__EXERCISE__
Write out exactly the first lines of the listing, ending on the line that contains "0.5824, 0.3619, 0.5431;".

__INFORMATION SHOWN__
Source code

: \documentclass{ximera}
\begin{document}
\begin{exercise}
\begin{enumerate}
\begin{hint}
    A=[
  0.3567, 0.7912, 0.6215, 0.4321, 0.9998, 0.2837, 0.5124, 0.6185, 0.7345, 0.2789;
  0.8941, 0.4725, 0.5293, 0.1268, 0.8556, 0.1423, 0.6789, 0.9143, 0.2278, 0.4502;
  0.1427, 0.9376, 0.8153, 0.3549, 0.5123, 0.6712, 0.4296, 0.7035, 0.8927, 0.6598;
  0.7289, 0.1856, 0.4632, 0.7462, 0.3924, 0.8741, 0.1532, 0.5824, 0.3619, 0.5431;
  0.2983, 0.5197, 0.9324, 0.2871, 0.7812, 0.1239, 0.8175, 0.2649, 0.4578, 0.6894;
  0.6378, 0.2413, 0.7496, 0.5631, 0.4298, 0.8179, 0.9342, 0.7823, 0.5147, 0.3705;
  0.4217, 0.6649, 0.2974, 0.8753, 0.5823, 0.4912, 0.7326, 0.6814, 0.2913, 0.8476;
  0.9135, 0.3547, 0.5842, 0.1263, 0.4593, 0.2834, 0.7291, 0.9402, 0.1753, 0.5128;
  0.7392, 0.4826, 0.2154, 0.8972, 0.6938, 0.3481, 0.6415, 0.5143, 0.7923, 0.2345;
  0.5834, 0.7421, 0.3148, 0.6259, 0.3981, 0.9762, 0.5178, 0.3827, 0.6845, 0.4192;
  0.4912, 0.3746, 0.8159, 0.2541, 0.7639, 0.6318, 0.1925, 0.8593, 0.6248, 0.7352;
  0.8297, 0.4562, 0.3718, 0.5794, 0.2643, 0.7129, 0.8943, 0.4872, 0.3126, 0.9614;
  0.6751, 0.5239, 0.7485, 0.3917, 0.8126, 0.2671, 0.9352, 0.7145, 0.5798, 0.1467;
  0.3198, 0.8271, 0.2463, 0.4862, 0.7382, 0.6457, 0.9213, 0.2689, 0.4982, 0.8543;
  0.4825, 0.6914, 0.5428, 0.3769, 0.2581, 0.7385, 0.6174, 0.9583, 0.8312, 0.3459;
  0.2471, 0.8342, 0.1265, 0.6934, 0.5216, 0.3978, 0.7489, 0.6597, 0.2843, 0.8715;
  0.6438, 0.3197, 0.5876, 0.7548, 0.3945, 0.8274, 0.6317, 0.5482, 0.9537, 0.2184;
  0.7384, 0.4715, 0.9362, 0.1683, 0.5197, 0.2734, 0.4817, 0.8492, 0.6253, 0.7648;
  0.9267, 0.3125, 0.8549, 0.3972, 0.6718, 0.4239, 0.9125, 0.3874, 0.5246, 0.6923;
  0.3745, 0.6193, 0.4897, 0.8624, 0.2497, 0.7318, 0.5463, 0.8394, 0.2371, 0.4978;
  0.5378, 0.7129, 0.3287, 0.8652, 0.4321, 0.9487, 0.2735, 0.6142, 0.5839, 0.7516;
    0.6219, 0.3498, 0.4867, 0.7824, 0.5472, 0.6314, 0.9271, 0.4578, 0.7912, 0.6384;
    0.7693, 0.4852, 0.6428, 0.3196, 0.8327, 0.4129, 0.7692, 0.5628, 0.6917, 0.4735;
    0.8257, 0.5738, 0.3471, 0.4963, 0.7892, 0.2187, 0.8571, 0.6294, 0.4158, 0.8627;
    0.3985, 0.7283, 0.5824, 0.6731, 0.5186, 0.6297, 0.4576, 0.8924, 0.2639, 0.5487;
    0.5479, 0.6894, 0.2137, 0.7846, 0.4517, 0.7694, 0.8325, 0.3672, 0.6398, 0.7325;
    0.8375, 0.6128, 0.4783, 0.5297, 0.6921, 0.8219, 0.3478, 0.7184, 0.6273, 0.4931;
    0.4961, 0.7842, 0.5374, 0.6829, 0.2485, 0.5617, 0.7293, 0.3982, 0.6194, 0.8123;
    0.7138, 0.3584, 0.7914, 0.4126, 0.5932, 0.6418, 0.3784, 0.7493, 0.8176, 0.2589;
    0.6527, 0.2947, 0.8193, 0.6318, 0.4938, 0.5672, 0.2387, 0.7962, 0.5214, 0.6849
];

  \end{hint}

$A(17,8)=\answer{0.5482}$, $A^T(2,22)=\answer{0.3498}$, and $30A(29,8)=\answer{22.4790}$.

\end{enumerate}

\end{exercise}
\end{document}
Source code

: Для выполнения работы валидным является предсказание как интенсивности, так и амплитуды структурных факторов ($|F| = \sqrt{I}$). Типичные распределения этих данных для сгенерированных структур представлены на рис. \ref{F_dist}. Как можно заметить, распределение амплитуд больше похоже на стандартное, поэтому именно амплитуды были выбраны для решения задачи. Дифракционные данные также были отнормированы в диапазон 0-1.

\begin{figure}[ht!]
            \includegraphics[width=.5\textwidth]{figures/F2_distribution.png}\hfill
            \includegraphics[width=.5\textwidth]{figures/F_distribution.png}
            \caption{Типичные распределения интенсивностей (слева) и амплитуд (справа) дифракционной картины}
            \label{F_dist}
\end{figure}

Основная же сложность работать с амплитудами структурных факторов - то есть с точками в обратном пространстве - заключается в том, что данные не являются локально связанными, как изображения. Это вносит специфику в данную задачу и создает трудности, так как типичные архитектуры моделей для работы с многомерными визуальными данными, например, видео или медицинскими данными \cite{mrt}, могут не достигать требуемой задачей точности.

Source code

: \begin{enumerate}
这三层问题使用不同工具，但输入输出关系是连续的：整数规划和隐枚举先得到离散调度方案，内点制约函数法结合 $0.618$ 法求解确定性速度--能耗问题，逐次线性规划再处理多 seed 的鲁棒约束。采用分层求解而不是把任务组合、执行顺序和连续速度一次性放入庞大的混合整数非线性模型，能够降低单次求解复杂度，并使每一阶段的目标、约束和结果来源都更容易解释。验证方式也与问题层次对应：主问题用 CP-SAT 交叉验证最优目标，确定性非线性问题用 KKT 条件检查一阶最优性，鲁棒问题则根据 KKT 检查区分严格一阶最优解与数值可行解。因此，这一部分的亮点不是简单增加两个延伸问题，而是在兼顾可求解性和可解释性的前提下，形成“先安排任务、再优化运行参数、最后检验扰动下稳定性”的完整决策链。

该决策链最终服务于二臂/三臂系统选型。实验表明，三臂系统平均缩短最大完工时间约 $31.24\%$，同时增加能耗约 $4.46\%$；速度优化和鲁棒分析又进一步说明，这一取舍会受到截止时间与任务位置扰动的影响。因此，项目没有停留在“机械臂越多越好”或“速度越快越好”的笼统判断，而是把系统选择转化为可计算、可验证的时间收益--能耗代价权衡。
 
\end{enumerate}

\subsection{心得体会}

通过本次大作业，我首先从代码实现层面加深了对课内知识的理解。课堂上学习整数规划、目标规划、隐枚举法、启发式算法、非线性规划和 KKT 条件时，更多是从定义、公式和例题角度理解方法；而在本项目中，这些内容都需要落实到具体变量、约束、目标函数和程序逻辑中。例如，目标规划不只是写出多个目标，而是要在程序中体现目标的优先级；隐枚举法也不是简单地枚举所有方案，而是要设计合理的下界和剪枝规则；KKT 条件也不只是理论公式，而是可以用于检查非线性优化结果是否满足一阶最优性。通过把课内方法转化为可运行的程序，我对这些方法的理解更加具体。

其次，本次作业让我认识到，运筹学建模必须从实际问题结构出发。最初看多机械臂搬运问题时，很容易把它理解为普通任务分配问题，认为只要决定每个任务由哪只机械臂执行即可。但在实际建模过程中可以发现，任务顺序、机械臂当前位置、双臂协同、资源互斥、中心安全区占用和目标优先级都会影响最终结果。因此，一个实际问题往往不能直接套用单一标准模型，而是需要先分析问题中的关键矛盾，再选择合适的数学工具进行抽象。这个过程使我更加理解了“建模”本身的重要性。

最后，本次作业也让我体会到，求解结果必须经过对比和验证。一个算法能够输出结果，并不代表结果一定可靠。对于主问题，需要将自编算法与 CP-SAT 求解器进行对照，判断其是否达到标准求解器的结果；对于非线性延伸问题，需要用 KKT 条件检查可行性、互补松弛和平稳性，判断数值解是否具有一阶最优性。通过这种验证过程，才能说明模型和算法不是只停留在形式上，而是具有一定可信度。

__EXPECTED ANSWER__
Source code

: \documentclass{ximera}
\begin{document}
\begin{exercise}
\begin{enumerate}
\begin{hint}
    A=[
  0.3567, 0.7912, 0.6215, 0.4321, 0.9998, 0.2837, 0.5124, 0.6185, 0.7345, 0.2789;
  0.8941, 0.4725, 0.5293, 0.1268, 0.8556, 0.1423, 0.6789, 0.9143, 0.2278, 0.4502;
  0.1427, 0.9376, 0.8153, 0.3549, 0.5123, 0.6712, 0.4296, 0.7035, 0.8927, 0.6598;
  0.7289, 0.1856, 0.4632, 0.7462, 0.3924, 0.8741, 0.1532, 0.5824, 0.3619, 0.5431;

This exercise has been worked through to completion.